## Saved entries
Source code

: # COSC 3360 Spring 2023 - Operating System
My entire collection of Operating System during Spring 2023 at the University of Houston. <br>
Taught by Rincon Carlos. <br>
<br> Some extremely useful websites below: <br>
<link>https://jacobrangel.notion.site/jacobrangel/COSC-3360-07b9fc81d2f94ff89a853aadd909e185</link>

## Exercise brief
Find "Operating" in the preceding records. Copy each line that holds it.

## Exercise solution
: # COSC 3360 Spring 2023 - Operating System
My entire collection of Operating System during Spring 2023 at the University of Houston. <br>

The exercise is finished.